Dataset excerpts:

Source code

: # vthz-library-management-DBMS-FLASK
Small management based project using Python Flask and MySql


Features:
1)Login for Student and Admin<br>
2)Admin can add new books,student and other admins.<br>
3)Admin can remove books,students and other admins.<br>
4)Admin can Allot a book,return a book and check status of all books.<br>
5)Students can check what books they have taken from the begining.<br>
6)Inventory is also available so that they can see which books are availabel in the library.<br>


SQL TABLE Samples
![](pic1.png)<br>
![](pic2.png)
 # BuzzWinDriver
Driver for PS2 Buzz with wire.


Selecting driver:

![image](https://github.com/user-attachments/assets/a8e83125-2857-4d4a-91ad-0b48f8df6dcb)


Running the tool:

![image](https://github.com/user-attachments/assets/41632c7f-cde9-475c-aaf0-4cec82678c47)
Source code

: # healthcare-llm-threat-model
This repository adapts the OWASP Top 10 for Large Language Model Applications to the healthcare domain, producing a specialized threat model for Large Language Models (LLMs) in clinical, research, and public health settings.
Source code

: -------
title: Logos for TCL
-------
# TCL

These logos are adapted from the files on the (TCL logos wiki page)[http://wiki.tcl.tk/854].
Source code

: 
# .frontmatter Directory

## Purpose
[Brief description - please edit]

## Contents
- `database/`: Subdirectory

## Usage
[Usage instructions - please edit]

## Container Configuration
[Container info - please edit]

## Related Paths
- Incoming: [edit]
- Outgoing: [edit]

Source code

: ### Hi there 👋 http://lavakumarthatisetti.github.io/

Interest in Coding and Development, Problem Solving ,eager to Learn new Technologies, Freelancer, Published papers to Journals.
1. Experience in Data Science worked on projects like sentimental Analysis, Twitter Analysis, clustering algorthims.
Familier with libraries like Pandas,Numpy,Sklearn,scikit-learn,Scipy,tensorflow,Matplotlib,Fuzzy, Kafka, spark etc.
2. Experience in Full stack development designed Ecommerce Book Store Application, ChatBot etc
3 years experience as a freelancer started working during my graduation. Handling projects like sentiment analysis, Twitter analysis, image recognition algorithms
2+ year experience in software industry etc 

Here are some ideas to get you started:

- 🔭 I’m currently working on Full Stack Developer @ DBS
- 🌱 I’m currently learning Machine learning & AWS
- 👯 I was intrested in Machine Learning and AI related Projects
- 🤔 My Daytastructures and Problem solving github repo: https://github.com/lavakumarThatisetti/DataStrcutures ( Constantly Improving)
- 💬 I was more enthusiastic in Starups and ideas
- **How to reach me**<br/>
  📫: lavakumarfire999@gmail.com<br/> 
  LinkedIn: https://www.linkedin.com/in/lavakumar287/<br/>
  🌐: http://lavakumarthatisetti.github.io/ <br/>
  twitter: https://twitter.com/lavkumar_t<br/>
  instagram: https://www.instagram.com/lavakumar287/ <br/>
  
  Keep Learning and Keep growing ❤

* **What this task involves**: Retyping every entry exactly is the whole of the task.

* **Solution to this exercise**:
Source code

: # vthz-library-management-DBMS-FLASK
Small management based project using Python Flask and MySql


Features:
1)Login for Student and Admin<br>
2)Admin can add new books,student and other admins.<br>
3)Admin can remove books,students and other admins.<br>
4)Admin can Allot a book,return a book and check status of all books.<br>
5)Students can check what books they have taken from the begining.<br>
6)Inventory is also available so that they can see which books are availabel in the library.<br>


SQL TABLE Samples
![](pic1.png)<br>
![](pic2.png)
 # BuzzWinDriver
Driver for PS2 Buzz with wire.


Selecting driver:

![image](https://github.com/user-attachments/assets/a8e83125-2857-4d4a-91ad-0b48f8df6dcb)


Running the tool:

![image](https://github.com/user-attachments/assets/41632c7f-cde9-475c-aaf0-4cec82678c47)
Source code

: # healthcare-llm-threat-model
This repository adapts the OWASP Top 10 for Large Language Model Applications to the healthcare domain, producing a specialized threat model for Large Language Models (LLMs) in clinical, research, and public health settings.
Source code

: -------
title: Logos for TCL
-------
# TCL

These logos are adapted from the files on the (TCL logos wiki page)[http://wiki.tcl.tk/854].
Source code

: 
# .frontmatter Directory

## Purpose
[Brief description - please edit]

## Contents
- `database/`: Subdirectory

## Usage
[Usage instructions - please edit]

## Container Configuration
[Container info - please edit]

## Related Paths
- Incoming: [edit]
- Outgoing: [edit]

Source code

: ### Hi there 👋 http://lavakumarthatisetti.github.io/

Interest in Coding and Development, Problem Solving ,eager to Learn new Technologies, Freelancer, Published papers to Journals.
1. Experience in Data Science worked on projects like sentimental Analysis, Twitter Analysis, clustering algorthims.
Familier with libraries like Pandas,Numpy,Sklearn,scikit-learn,Scipy,tensorflow,Matplotlib,Fuzzy, Kafka, spark etc.
2. Experience in Full stack development designed Ecommerce Book Store Application, ChatBot etc
3 years experience as a freelancer started working during my graduation. Handling projects like sentiment analysis, Twitter analysis, image recognition algorithms
2+ year experience in software industry etc 

Here are some ideas to get you started:

- 🔭 I’m currently working on Full Stack Developer @ DBS
- 🌱 I’m currently learning Machine learning & AWS
- 👯 I was intrested in Machine Learning and AI related Projects
- 🤔 My Daytastructures and Problem solving github repo: https://github.com/lavakumarThatisetti/DataStrcutures ( Constantly Improving)
- 💬 I was more enthusiastic in Starups and ideas
- **How to reach me**<br/>
  📫: lavakumarfire999@gmail.com<br/> 
  LinkedIn: https://www.linkedin.com/in/lavakumar287/<br/>
  🌐: http://lavakumarthatisetti.github.io/ <br/>
  twitter: https://twitter.com/lavkumar_t<br/>
  instagram: https://www.instagram.com/lavakumar287/ <br/>
  
  Keep Learning and Keep growing ❤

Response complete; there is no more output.